Pilate’s failings are well documented, his vacillation, his weakness, his attempt to absolve himself from responsibility. Please do not, however, underestimate the complexity of his working day. He is faced with several lose-lose scenarios. He can upset his constituents, his family in Rome, his wife, his conscience- in one day and he, almost certainly, cannot find a win-win situation this day.
As the hollow trial of Jesus of Nazareth unfolds revealing its vacuous centre, Pilate eventually knows what he wants. We do not have to speculate, John tells us ‘Pilate tried to set Jesus free’. Pilate’s answer to the ‘what do you want?’ question would have been ‘I want to set Jesus free’.

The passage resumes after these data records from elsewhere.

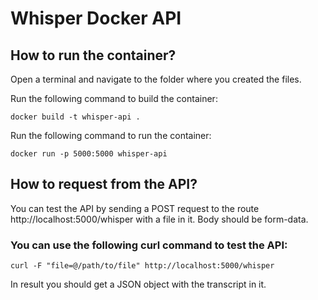 # Whisper Docker API

## How to run the container?

Open a terminal and navigate to the folder where you created the files.

Run the following command to build the container:

    docker build -t whisper-api .

Run the following command to run the container:

    docker run -p 5000:5000 whisper-api

##  How to request from the API?

You can test the API by sending a POST request to the route http://localhost:5000/whisper with a file in it. Body should be form-data.

### You can use the following curl command to test the API:

    curl -F "file=@/path/to/file" http://localhost:5000/whisper

In result you should get a JSON object with the transcript in it.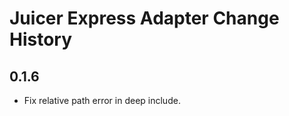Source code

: Juicer Express Adapter Change History
=====================================


0.1.6
-----

* Fix relative path error in deep include.

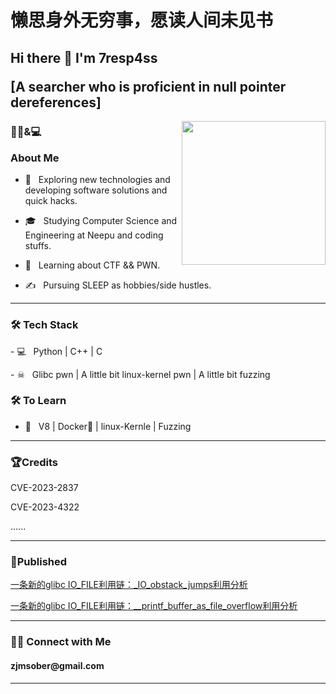<h1> 懒思身外无穷事，愿读人间未见书 </h1>
<h2>Hi there 👋 I'm 7resp4ss 
</p>[A searcher who is proficient in null pointer dereferences]</h2>

<img align='right' src="https://media.giphy.com/media/M9gbBd9nbDrOTu1Mqx/giphy.gif" width="230">

<h3> 👨🏻&💻 <p> About Me </h3>

- 🤔 &nbsp; Exploring new technologies and developing software solutions and quick hacks.

- 🎓 &nbsp; Studying Computer Science and Engineering at Neepu and coding stuffs.

- 🌱 &nbsp; Learning about CTF && PWN.

- ✍️ &nbsp; Pursuing SLEEP as hobbies/side hustles.

<hr>
<h3>🛠 Tech Stack</h3>
- 💻 &nbsp; Python | C++ | C <p>
- ☠ &nbsp; Glibc pwn | A little bit linux-kernel pwn | A little bit fuzzing <p>

<!--

- 🔧 &nbsp; Git | Markdown <p>

-->



<h3>🛠 To Learn</h3>

- 🔧 &nbsp; V8 | Docker🐳 | linux-Kernle | Fuzzing <p>

<hr>
<h3>🏆Credits</h3>
CVE-2023-2837 <p>
CVE-2023-4322 <p>
......
<hr>
<h3>📕Published</h3>
<a href="https://tttang.com/archive/1845/" target="_blank">一条新的glibc IO_FILE利用链：_IO_obstack_jumps利用分析</a>

<a href="https://bbs.kanxue.com/thread-276471.htm" target="_blank">一条新的glibc IO_FILE利用链：__printf_buffer_as_file_overflow利用分析</a>
<hr>
<h3> 🤝🏻 Connect with Me </h3>
<h4> zjmsober@gmail.com </h4>
</p>

<hr>

<!--
**7resp4ss/7resp4ss** is a ✨ _special_ ✨ repository because its `README.md` (this file) appears on your GitHub profile.

Here are some ideas to get you started:

- 🔭 I’m currently working on ...
- 🌱 I’m currently learning ...
- 👯 I’m looking to collaborate on ...
- 🤔 I’m looking for help with ...
- 💬 Ask me about ...
- 📫 How to reach me: ...
- 😄 Pronouns: ...
- ⚡ Fun fact: ...
-->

If the day had done how Pilate wanted it, he would have also had Barabbas executed, the Jews placated, the crowds satisfied, his wife untroubled and his Roman masters content.
Before you write him off, is this not similar to some of your days? You formulate what you want to happen, but then those answerable to you are not happy with it, your partner or your spouse is troubled, your plan is not well received and your own conscience is off balance. Life happens.
In contrast to Pilate, the Chief Priests, here they are Caiaphas and Annas, also have an answer to the ‘what do you want?’ question. It was two words ‘crucify him’.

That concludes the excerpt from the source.